## [Data for this exercise]
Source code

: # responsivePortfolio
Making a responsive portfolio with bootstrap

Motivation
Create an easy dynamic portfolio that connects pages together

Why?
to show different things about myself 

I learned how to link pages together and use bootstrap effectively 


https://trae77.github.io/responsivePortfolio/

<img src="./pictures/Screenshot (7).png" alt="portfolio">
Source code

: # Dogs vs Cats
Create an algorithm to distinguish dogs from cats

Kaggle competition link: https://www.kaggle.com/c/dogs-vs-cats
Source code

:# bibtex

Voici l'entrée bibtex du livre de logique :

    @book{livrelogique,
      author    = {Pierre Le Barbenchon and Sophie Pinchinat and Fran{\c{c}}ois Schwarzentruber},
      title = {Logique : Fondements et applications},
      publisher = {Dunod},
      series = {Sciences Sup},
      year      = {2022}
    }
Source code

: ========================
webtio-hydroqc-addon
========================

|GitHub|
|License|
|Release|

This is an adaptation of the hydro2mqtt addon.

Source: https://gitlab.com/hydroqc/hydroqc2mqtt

## [To do]
Within the data above, how many lines include the word "addon"? Respond with the number only.

## [Response area]
2